When you answer, restate the entries below without altering anything.

──────── Data for this task ────────

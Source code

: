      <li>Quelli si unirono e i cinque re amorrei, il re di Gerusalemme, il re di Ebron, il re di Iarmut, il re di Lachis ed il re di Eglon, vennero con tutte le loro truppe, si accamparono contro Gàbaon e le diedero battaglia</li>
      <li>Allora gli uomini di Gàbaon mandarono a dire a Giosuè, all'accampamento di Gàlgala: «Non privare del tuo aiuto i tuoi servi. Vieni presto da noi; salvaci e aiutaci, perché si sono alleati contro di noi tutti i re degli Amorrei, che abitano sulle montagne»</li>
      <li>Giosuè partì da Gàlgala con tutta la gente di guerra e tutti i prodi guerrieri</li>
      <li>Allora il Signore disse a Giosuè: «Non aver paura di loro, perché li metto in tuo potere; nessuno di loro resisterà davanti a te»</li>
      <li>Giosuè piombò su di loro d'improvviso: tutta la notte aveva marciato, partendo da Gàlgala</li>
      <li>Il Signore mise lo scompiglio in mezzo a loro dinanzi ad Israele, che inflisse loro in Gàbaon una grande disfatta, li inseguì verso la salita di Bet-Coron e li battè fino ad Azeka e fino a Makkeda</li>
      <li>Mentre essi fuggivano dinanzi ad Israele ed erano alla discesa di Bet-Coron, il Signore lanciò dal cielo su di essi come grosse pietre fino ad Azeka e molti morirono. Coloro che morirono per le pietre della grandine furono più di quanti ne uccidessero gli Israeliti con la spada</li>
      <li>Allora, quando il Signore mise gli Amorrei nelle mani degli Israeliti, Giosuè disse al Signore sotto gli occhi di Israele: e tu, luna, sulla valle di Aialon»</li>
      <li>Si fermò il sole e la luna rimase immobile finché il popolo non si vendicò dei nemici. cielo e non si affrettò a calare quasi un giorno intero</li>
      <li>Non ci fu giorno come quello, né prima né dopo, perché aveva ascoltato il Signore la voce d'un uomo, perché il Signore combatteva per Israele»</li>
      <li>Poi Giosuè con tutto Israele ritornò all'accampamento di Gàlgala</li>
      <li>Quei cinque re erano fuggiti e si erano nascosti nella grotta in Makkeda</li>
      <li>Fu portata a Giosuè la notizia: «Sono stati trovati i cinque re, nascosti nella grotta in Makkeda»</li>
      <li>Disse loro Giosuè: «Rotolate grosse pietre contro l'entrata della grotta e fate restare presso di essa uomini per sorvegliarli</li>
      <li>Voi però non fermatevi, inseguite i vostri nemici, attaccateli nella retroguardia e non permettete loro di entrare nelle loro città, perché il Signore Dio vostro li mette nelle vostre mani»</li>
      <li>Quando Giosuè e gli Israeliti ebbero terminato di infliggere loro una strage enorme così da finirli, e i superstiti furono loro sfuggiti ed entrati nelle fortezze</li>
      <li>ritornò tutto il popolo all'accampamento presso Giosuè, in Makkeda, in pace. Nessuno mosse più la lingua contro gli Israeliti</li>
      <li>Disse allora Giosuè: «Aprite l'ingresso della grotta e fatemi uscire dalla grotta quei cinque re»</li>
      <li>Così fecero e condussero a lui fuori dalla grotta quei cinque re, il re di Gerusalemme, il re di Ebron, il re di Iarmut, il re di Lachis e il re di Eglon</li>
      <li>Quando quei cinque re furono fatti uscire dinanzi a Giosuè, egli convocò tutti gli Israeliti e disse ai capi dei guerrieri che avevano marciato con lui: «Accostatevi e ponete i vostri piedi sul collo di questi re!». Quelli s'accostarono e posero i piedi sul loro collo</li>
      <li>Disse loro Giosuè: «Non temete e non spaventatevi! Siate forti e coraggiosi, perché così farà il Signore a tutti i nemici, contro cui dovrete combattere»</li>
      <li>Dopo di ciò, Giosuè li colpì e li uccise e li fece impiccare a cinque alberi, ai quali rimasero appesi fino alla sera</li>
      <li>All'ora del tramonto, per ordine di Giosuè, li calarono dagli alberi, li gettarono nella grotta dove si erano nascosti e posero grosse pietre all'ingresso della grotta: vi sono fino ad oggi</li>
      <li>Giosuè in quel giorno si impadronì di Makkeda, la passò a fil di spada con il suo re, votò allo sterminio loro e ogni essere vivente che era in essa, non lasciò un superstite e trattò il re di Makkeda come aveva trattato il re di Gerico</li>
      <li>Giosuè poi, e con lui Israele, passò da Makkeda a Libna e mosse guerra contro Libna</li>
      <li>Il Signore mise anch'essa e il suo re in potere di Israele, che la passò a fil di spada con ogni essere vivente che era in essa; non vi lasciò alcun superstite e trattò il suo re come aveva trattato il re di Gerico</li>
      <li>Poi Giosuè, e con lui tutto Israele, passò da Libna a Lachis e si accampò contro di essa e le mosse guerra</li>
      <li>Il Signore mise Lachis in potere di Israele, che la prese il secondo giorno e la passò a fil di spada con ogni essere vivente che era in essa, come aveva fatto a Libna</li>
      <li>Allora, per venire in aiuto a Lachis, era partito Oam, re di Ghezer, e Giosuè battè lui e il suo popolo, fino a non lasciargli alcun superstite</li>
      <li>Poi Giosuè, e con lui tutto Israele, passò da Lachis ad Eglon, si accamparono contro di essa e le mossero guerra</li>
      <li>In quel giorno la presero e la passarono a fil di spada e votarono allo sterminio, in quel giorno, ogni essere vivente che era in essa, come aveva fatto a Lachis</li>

────────

- _The completed task_:
Source code

:      <li>Quelli si unirono e i cinque re amorrei, il re di Gerusalemme, il re di Ebron, il re di Iarmut, il re di Lachis ed il re di Eglon, vennero con tutte le loro truppe, si accamparono contro Gàbaon e le diedero battaglia</li>
      <li>Allora gli uomini di Gàbaon mandarono a dire a Giosuè, all'accampamento di Gàlgala: «Non privare del tuo aiuto i tuoi servi. Vieni presto da noi; salvaci e aiutaci, perché si sono alleati contro di noi tutti i re degli Amorrei, che abitano sulle montagne»</li>
      <li>Giosuè partì da Gàlgala con tutta la gente di guerra e tutti i prodi guerrieri</li>
      <li>Allora il Signore disse a Giosuè: «Non aver paura di loro, perché li metto in tuo potere; nessuno di loro resisterà davanti a te»</li>
      <li>Giosuè piombò su di loro d'improvviso: tutta la notte aveva marciato, partendo da Gàlgala</li>
      <li>Il Signore mise lo scompiglio in mezzo a loro dinanzi ad Israele, che inflisse loro in Gàbaon una grande disfatta, li inseguì verso la salita di Bet-Coron e li battè fino ad Azeka e fino a Makkeda</li>
      <li>Mentre essi fuggivano dinanzi ad Israele ed erano alla discesa di Bet-Coron, il Signore lanciò dal cielo su di essi come grosse pietre fino ad Azeka e molti morirono. Coloro che morirono per le pietre della grandine furono più di quanti ne uccidessero gli Israeliti con la spada</li>
      <li>Allora, quando il Signore mise gli Amorrei nelle mani degli Israeliti, Giosuè disse al Signore sotto gli occhi di Israele: e tu, luna, sulla valle di Aialon»</li>
      <li>Si fermò il sole e la luna rimase immobile finché il popolo non si vendicò dei nemici. cielo e non si affrettò a calare quasi un giorno intero</li>
      <li>Non ci fu giorno come quello, né prima né dopo, perché aveva ascoltato il Signore la voce d'un uomo, perché il Signore combatteva per Israele»</li>
      <li>Poi Giosuè con tutto Israele ritornò all'accampamento di Gàlgala</li>
      <li>Quei cinque re erano fuggiti e si erano nascosti nella grotta in Makkeda</li>
      <li>Fu portata a Giosuè la notizia: «Sono stati trovati i cinque re, nascosti nella grotta in Makkeda»</li>
      <li>Disse loro Giosuè: «Rotolate grosse pietre contro l'entrata della grotta e fate restare presso di essa uomini per sorvegliarli</li>
      <li>Voi però non fermatevi, inseguite i vostri nemici, attaccateli nella retroguardia e non permettete loro di entrare nelle loro città, perché il Signore Dio vostro li mette nelle vostre mani»</li>
      <li>Quando Giosuè e gli Israeliti ebbero terminato di infliggere loro una strage enorme così da finirli, e i superstiti furono loro sfuggiti ed entrati nelle fortezze</li>
      <li>ritornò tutto il popolo all'accampamento presso Giosuè, in Makkeda, in pace. Nessuno mosse più la lingua contro gli Israeliti</li>
      <li>Disse allora Giosuè: «Aprite l'ingresso della grotta e fatemi uscire dalla grotta quei cinque re»</li>
      <li>Così fecero e condussero a lui fuori dalla grotta quei cinque re, il re di Gerusalemme, il re di Ebron, il re di Iarmut, il re di Lachis e il re di Eglon</li>
      <li>Quando quei cinque re furono fatti uscire dinanzi a Giosuè, egli convocò tutti gli Israeliti e disse ai capi dei guerrieri che avevano marciato con lui: «Accostatevi e ponete i vostri piedi sul collo di questi re!». Quelli s'accostarono e posero i piedi sul loro collo</li>
      <li>Disse loro Giosuè: «Non temete e non spaventatevi! Siate forti e coraggiosi, perché così farà il Signore a tutti i nemici, contro cui dovrete combattere»</li>
      <li>Dopo di ciò, Giosuè li colpì e li uccise e li fece impiccare a cinque alberi, ai quali rimasero appesi fino alla sera</li>
      <li>All'ora del tramonto, per ordine di Giosuè, li calarono dagli alberi, li gettarono nella grotta dove si erano nascosti e posero grosse pietre all'ingresso della grotta: vi sono fino ad oggi</li>
      <li>Giosuè in quel giorno si impadronì di Makkeda, la passò a fil di spada con il suo re, votò allo sterminio loro e ogni essere vivente che era in essa, non lasciò un superstite e trattò il re di Makkeda come aveva trattato il re di Gerico</li>
      <li>Giosuè poi, e con lui Israele, passò da Makkeda a Libna e mosse guerra contro Libna</li>
      <li>Il Signore mise anch'essa e il suo re in potere di Israele, che la passò a fil di spada con ogni essere vivente che era in essa; non vi lasciò alcun superstite e trattò il suo re come aveva trattato il re di Gerico</li>
      <li>Poi Giosuè, e con lui tutto Israele, passò da Libna a Lachis e si accampò contro di essa e le mosse guerra</li>
      <li>Il Signore mise Lachis in potere di Israele, che la prese il secondo giorno e la passò a fil di spada con ogni essere vivente che era in essa, come aveva fatto a Libna</li>
      <li>Allora, per venire in aiuto a Lachis, era partito Oam, re di Ghezer, e Giosuè battè lui e il suo popolo, fino a non lasciargli alcun superstite</li>
      <li>Poi Giosuè, e con lui tutto Israele, passò da Lachis ad Eglon, si accamparono contro di essa e le mossero guerra</li>
      <li>In quel giorno la presero e la passarono a fil di spada e votarono allo sterminio, in quel giorno, ogni essere vivente che era in essa, come aveva fatto a Lachis</li>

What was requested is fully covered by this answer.